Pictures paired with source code
::::

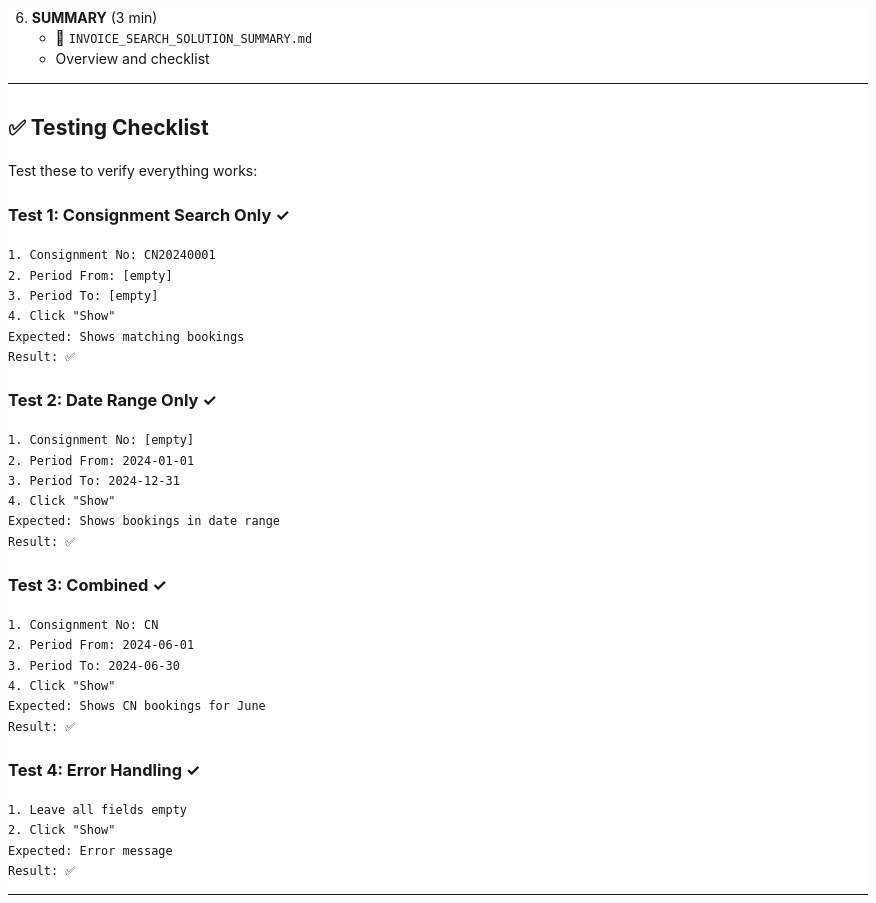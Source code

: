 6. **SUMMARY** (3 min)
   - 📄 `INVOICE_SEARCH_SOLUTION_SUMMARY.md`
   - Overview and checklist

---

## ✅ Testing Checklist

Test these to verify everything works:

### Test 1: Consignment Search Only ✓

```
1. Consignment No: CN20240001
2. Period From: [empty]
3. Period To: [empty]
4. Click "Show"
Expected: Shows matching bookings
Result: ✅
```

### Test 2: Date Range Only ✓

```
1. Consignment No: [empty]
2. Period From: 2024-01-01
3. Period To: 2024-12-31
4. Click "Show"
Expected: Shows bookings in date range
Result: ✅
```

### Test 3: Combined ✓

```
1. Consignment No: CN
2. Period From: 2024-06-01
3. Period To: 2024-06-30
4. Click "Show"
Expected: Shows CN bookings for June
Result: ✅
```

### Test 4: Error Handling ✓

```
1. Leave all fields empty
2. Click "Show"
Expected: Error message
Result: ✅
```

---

::::

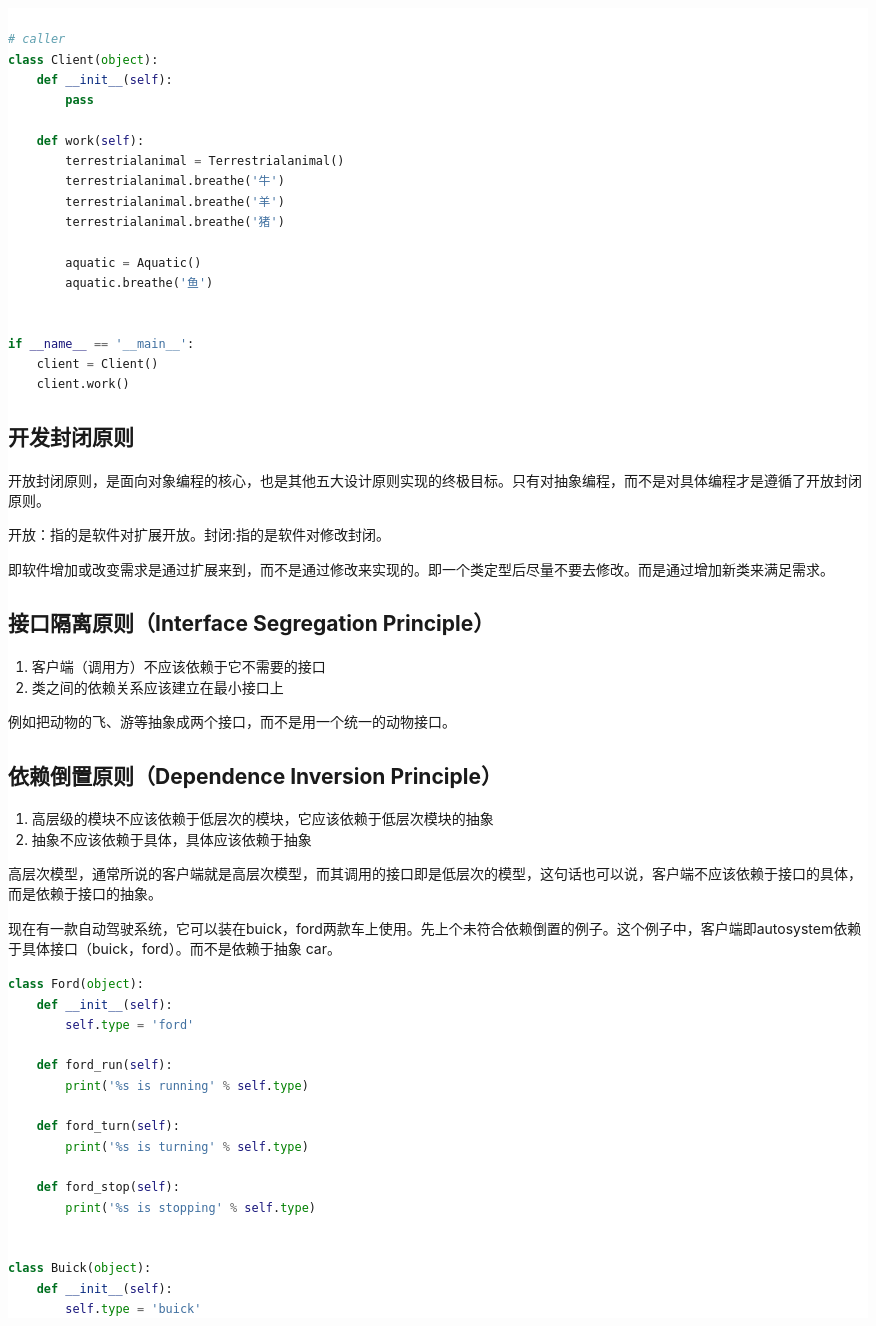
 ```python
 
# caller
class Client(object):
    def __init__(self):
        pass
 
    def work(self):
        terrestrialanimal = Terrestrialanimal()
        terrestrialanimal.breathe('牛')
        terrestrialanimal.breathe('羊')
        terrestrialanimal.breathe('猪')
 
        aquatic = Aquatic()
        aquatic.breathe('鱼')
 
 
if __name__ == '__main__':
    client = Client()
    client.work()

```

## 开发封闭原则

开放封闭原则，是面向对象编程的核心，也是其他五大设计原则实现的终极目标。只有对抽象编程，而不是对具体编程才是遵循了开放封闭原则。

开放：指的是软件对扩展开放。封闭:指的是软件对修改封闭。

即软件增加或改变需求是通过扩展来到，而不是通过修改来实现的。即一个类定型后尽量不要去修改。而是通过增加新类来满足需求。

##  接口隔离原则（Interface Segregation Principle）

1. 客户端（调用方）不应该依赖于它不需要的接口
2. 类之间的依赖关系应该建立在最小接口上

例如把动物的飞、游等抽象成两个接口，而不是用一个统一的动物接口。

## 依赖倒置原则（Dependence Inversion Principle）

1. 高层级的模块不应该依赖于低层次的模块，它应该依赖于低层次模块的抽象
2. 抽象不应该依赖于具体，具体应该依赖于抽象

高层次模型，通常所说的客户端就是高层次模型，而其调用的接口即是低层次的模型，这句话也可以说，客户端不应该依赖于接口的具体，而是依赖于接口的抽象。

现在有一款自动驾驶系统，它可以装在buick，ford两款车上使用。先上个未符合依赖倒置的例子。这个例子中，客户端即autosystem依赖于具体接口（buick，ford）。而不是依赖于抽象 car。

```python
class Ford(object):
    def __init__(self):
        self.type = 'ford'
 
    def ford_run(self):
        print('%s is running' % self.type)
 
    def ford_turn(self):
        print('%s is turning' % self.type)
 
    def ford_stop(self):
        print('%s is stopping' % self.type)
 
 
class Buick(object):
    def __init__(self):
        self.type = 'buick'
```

::::

-- EXERCISE OBJECTIVE --
How many lines of the entries contain "empty"? Answer with a number alone.

-- ANSWER FOR THE TASK --
4